Ostatnio na nowo odkrywam "Thorgala", moją ulubioną serię komiksową w dzieciństwie, która jest kontynuowana do dziś. Przygody Thorgala i jego rodziny są rysowane przez Polaka mieszkającego w Szwajcarii - Grzegorza Rosińskiego, do scenariusza Belga Jeana van Hamme'a.
Ta wielokrotnie nagradzana w Europie seria jest udaną mieszanką komiksu realitycznego, fantasy i science-fiction, choć czasem autorzy eksperymentowali z innymi gatunkami. Taką próbą jest właśnie jeden ze wczesnych albumów - "Alinoe", który przypomina horror i to w stylu filmu "Lśnienie" Stanleya Kubricka. Więc dramat dzieje się w odizolowanej od reszty rodzinie, w świetle dnia, w domowych pieleszach wśród pięknej przyrody.
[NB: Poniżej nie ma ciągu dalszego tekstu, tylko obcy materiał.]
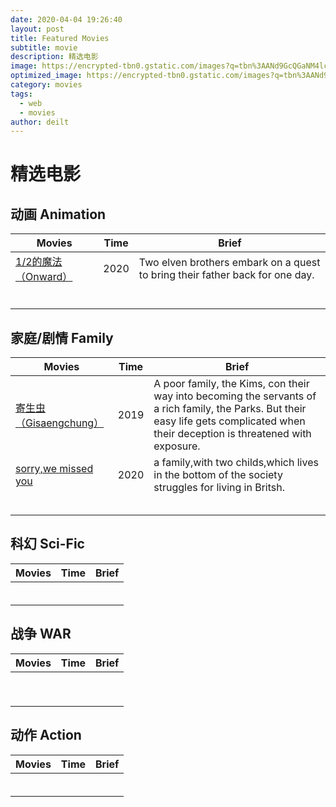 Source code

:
 ```yaml
---
date: 2020-04-04 19:26:40
layout: post
title: Featured Movies
subtitle: movie 
description: 精选电影
image: https://encrypted-tbn0.gstatic.com/images?q=tbn%3AANd9GcQGaNM4lcl9zbGZqWAvcfyp4-dvgEknlgR8rWOQ7Amqm5Ve5x4u&usqp=CAU
optimized_image: https://encrypted-tbn0.gstatic.com/images?q=tbn%3AANd9GcQGaNM4lcl9zbGZqWAvcfyp4-dvgEknlgR8rWOQ7Amqm5Ve5x4u&usqp=CAU
category: movies
tags:
  - web
  - movies
author: deilt
---
```


# 精选电影

## 动画 Animation
| Movies | Time | Brief |
| ------ | ------ | ------ |
| [1/2的魔法（Onward）](https://www.imdb.com/title/tt7146812/?ref_=hm_fanfav_tt_17_pd_fp1) | 2020 | Two elven brothers embark on a quest to bring their father back for one day. |
| []() |  |  |
| []() |  |  |
| []() |  |  |
| []() |  |  |
| []() |  |  |
| []() |  |  |

## 家庭/剧情 Family
| Movies | Time | Brief |
| ------ | ------ | ------ |
| [寄生虫（Gisaengchung）](https://www.imdb.com/title/tt6751668/?ref_=hm_fanfav_tt_2_pd_fp1) | 2019 | A poor family, the Kims, con their way into becoming the servants of a rich family, the Parks. But their easy life gets complicated when their deception is threatened with exposure. |
| [sorry,we missed you]() | 2020 | a family,with two childs,which lives in the bottom of the society struggles for living in Britsh. |
| []() |  |  |
| []() |  |  |
| []() |  |  || []() |  |  |
| []() |  |  |
| []() |  |  |

## 科幻 Sci-Fic
| Movies | Time | Brief |
| ------ | ------ | ------ |
| []() |  |  |
| []() |  |  |
| []() |  |  |
| []() |  |  |
| []() |  |  |
| []() |  |  |


## 战争 WAR
| Movies | Time | Brief |
| ------ | ------ | ------ |
| []() |  |  |
| []() |  |  |
| []() |  |  |
| []() |  |  |
| []() |  |  |
| []() |  |  |
| []() |  |  |
| []() |  |  |
| []() |  |  |

## 动作 Action
| Movies | Time | Brief |
| ------ | ------ | ------ |
| []() |  |  |
| []() |  |  |
| []() |  |  |
| []() |  |  |
| []() |  |  |
| []() |  |  | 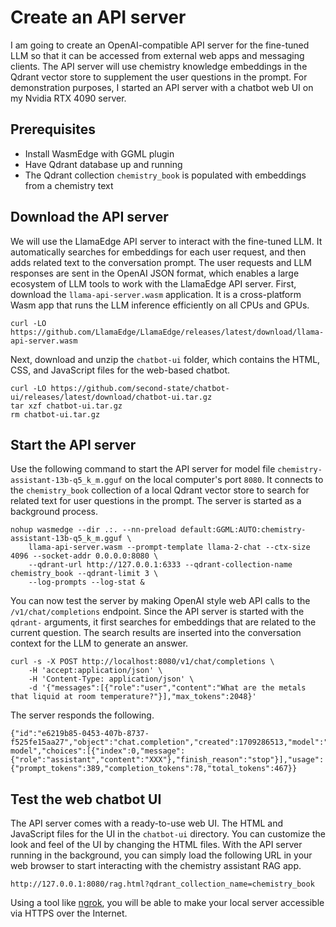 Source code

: # Create an API server

I am going to create an OpenAI-compatible API server for the fine-tuned LLM so that it can be accessed from external web apps and messaging clients. The API server will use chemistry knowledge embeddings in the Qdrant vector store to supplement the user questions in the prompt. For demonstration purposes, I started an API server with a chatbot web UI on my Nvidia RTX 4090 server.

## Prerequisites

* Install WasmEdge with GGML plugin
* Have Qdrant database up and running
* The Qdrant collection `chemistry_book` is populated with embeddings from a chemistry text


## Download the API server

We will use the LlamaEdge API server to interact with the fine-tuned LLM.
It automatically searches for embeddings for each user request, and then adds related text to the conversation prompt.
The user requests and LLM responses are sent in the OpenAI JSON format, which enables a large ecosystem of LLM tools to work with the LlamaEdge API server.
First, download the `llama-api-server.wasm` application. 
It is a cross-platform Wasm app that runs the LLM inference efficiently on all CPUs and GPUs.

```
curl -LO https://github.com/LlamaEdge/LlamaEdge/releases/latest/download/llama-api-server.wasm
```

Next, download and unzip the `chatbot-ui` folder, which contains the HTML, CSS, and JavaScript files for the web-based chatbot.

```
curl -LO https://github.com/second-state/chatbot-ui/releases/latest/download/chatbot-ui.tar.gz
tar xzf chatbot-ui.tar.gz
rm chatbot-ui.tar.gz
```

## Start the API server


Use the following command to start the API server for model file `chemistry-assistant-13b-q5_k_m.gguf` on the local computer's port `8080`. It connects to the `chemistry_book` collection of a local Qdrant vector store to search for related text for user questions in the prompt. The server is started as a background process.


```
nohup wasmedge --dir .:. --nn-preload default:GGML:AUTO:chemistry-assistant-13b-q5_k_m.gguf \
    llama-api-server.wasm --prompt-template llama-2-chat --ctx-size 4096 --socket-addr 0.0.0.0:8080 \
    --qdrant-url http://127.0.0.1:6333 --qdrant-collection-name chemistry_book --qdrant-limit 3 \
    --log-prompts --log-stat &
```

You can now test the server by making OpenAI style web API calls to the `/v1/chat/completions` endpoint.
Since the API server is started with the `qdrant-` arguments, it first searches for 
embeddings that are related to the current question. The search results are inserted into the conversation context for the LLM
to generate an answer.

```
curl -s -X POST http://localhost:8080/v1/chat/completions \
    -H 'accept:application/json' \
    -H 'Content-Type: application/json' \
    -d '{"messages":[{"role":"user","content":"What are the metals that liquid at room temperature?"}],"max_tokens":2048}'
```

The server responds the following.

```
{"id":"e6219b85-0453-407b-8737-f525fe15aa27","object":"chat.completion","created":1709286513,"model":"my-model","choices":[{"index":0,"message":{"role":"assistant","content":"XXX"},"finish_reason":"stop"}],"usage":{"prompt_tokens":389,"completion_tokens":78,"total_tokens":467}}
```


## Test the web chatbot UI

The API server comes with a ready-to-use web UI. The HTML and JavaScript files for the UI in the `chatbot-ui` directory. You can customize the look and feel of the UI by changing the HTML files. With the API server running in the background, you can simply load the following URL in your web browser to start interacting with the chemistry assistant RAG app.

```
http://127.0.0.1:8080/rag.html?qdrant_collection_name=chemistry_book
```

Using a tool like [ngrok](https://ngrok.com/), you will be able to make your local server accessible via HTTPS over the Internet.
Album "Alinoe" jest wielopłaszczyznowy. Zadaje pytanie o dobrodziejstwa, ale i zagrożenia samotności. Szuka przyczyn zła i... znajduje je w człowieku, który często jest nieświadomy samego siebie.
Jako dziecko bałem się "Alinoego". Dziś trochę też...
Grzegorz Rosiński, Jean van Hamme, "Thorgal", t. 8, "Alinoe", Bruxelles-Paris 1985.